Críticas cruzadas en la Asamblea Legislativa
Políticos aliados y opositores cuestionaron la inacción gubernamental. Samuel Doria Medina, aliado de Paz, exigió identificación y sanción de los responsables. La diputada oficialista Sandra Rivero (PDC) señaló que casi la totalidad de los vehículos del Legislativo están arruinados.
Presión sobre altos cargos
La oposición pide la renuncia del presidente de YPFB, Yussef Akly. La diputada Lissa Claros advirtió con una denuncia penal si no dimite. El oficialista Manolo Rojas dio un ultimátum al ministro de Hidrocarburos, Mauricio Medinaceli, para resolver el conflicto.

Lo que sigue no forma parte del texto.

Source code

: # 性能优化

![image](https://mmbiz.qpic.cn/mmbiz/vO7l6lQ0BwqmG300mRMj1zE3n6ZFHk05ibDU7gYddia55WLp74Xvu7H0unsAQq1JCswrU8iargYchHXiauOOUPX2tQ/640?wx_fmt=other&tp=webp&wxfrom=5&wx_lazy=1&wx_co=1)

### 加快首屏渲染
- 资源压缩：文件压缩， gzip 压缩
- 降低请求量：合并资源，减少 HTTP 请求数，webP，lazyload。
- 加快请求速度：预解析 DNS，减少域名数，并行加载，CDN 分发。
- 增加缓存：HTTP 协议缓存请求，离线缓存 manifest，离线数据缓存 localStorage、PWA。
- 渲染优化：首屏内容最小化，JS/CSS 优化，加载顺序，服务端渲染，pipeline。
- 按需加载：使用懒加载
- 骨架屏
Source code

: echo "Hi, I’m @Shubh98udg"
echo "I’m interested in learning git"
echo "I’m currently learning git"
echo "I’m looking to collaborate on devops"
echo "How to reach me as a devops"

El Legislativo retira su respaldo al Ejecutivo
En Diputados, una mayoría respaldó el pedido de renuncia del ministro Medinaceli. En el Senado, se conformó una comisión especial de investigación que deberá presentar un informe en tres meses. La bancada de Alianza Popular también rechazó la falta de respuesta gubernamental.
Origen de la crisis
La protesta se debe a los daños en motorizados causados por la llamada «gasolina basura». Legisladores de diferentes fuerzas cuestionaron la ausencia de las primeras autoridades para atender al sector movilizado.
Consecuencias políticas inmediatas
La crisis por el combustible genera una fractura política inusual, con aliados del Gobierno sumándose a las críticas. La presión se centra ahora en la comisión investigadora del Senado y en la capacidad del Ejecutivo para dar una solución técnica y política al conflicto.